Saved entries
◇ ◇ ◇
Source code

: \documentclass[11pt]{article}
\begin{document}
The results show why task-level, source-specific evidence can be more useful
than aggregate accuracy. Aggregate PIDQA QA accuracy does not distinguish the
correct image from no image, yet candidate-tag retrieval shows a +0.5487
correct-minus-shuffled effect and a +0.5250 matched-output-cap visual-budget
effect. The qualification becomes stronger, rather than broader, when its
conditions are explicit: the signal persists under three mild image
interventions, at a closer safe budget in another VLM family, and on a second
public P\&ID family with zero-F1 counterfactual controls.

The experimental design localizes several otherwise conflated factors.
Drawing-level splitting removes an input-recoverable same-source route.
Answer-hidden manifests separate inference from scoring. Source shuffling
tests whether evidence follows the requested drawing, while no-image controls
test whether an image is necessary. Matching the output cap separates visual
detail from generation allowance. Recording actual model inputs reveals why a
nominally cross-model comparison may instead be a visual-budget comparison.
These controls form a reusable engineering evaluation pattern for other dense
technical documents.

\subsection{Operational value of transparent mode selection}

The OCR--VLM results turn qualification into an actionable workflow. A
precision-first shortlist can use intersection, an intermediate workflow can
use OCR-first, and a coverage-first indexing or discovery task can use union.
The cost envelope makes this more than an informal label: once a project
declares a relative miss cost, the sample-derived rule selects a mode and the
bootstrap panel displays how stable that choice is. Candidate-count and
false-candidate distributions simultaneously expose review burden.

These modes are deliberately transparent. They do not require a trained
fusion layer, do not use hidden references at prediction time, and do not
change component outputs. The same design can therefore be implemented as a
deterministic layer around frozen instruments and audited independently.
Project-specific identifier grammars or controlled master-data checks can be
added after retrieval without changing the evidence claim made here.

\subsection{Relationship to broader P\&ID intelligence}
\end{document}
◇ ◇ ◇
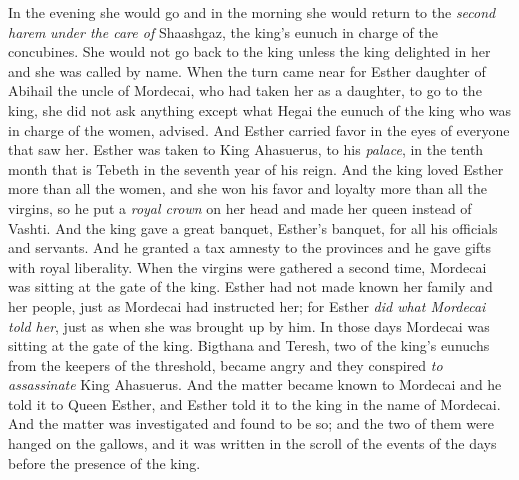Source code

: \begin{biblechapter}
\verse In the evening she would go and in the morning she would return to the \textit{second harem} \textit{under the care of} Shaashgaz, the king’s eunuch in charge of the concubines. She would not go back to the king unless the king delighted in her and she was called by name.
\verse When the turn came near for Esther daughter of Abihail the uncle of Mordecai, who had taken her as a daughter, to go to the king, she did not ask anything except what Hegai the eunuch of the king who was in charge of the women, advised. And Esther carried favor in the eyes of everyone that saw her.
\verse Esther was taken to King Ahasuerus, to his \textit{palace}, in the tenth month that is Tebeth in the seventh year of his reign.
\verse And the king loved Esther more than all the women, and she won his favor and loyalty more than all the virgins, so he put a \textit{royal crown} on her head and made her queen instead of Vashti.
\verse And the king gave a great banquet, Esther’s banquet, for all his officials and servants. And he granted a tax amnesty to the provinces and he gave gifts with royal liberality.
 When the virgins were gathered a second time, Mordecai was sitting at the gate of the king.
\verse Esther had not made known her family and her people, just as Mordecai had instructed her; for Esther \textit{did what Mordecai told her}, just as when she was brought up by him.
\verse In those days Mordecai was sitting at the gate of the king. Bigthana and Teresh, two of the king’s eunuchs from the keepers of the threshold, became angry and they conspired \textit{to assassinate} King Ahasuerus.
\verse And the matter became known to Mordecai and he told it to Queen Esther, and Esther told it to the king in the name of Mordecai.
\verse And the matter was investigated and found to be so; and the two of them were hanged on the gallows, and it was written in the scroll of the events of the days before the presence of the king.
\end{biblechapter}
◇ ◇ ◇
▶ TASK STATEMENT:
Each line of the data that holds "women" should be reported.

▶ REPLY TO THE TASK:
\verse When the turn came near for Esther daughter of Abihail the uncle of Mordecai, who had taken her as a daughter, to go to the king, she did not ask anything except what Hegai the eunuch of the king who was in charge of the women, advised. And Esther carried favor in the eyes of everyone that saw her.
\verse And the king loved Esther more than all the women, and she won his favor and loyalty more than all the virgins, so he put a \textit{royal crown} on her head and made her queen instead of Vashti.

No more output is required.